Task – From the data, return each line holding the word "python".

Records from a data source
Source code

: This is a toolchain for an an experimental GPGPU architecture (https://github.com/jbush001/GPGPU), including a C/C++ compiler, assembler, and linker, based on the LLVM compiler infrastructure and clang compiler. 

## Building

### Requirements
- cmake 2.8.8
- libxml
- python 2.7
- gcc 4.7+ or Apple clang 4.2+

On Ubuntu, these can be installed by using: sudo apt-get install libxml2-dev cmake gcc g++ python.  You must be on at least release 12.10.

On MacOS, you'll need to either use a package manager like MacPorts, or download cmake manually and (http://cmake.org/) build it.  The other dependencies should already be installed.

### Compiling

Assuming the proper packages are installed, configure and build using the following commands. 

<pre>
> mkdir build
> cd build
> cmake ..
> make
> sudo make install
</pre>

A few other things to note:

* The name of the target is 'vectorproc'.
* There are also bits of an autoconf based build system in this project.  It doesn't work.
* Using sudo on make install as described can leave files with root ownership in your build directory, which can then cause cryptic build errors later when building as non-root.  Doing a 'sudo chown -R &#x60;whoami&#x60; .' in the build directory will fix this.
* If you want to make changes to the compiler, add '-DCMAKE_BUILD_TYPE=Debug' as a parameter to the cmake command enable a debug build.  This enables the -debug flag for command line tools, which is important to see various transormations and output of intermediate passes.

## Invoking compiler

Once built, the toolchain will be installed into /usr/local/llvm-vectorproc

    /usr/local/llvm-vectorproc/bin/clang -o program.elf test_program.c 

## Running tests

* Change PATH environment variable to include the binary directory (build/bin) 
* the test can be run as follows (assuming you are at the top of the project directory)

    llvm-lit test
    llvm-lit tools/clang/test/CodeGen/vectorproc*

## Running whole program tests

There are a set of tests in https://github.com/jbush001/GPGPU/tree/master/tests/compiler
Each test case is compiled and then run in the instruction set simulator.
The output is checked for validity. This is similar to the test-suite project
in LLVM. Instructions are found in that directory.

Exercise result –
- python 2.7
On Ubuntu, these can be installed by using: sudo apt-get install libxml2-dev cmake gcc g++ python.  You must be on at least release 12.10.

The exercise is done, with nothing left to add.